Just about everybody enters into a binding financial contract at some time in their life. We sign financial contracts all of the time without realizing that is what we are doing. If you have ever signed a mortgage, taken out a car loan, or signed a lease you have signed a binding financial contract. You have agreed to adhere to certain requirements in order to receive a loan, or goods or services. Even a credit card application is a financial contract. You are agreeing to use credit, while staying within certain parameters of use, i.e. paying the minimum amount due. It is a fairly easy concept to grasp as long as there is a clear expectation as to what is expected from both parties.

It is very confusing, then, that Vitesse Semiconductor Corporation (Pink Sheets:VTSS) has announced that they received an acceleration notice from the trustee for Vitesse's $96.7 million aggregate principal amount of 1.5% Convertible Subordinated Debentures due 2024. The trustee is claiming that Vitesse failed to make its SEC filings on time, violating the terms of the Debentures.
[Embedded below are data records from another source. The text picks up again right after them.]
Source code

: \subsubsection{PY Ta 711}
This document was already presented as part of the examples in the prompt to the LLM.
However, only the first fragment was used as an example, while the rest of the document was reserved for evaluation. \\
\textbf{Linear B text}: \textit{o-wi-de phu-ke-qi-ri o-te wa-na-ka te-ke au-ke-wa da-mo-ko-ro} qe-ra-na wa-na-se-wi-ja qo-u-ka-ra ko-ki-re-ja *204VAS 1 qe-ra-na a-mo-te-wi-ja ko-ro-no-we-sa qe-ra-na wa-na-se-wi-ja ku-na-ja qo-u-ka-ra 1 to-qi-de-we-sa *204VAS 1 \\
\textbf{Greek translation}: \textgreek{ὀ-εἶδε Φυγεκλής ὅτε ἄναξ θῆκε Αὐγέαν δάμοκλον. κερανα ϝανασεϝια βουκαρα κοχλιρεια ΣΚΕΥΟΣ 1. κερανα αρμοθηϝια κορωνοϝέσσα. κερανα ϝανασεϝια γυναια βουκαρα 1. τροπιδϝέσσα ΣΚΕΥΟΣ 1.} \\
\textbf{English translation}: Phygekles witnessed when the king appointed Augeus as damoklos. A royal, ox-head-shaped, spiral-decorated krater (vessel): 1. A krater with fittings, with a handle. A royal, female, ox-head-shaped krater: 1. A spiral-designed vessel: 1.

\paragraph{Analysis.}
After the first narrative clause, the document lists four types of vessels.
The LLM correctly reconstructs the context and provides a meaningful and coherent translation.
Vitesse is claiming that the company has not violated the terms of the Debentures, and that there in fact was no requirement for SEC filings in a timely fashion.

There are always two sides to every story or there would be no argument. There is a due date on a credit card bill, and if the payment is late, a fee is added. Listen here, people, this is no late fee on a credit card. We are talking millions of dollars here. Either SEC filings were a requirement of the Debentures, or they were not. How could two business-savvy, intelligent entities have such strikingly different claims? It is a good question. I am sure VTSS investors will be awaiting its answer.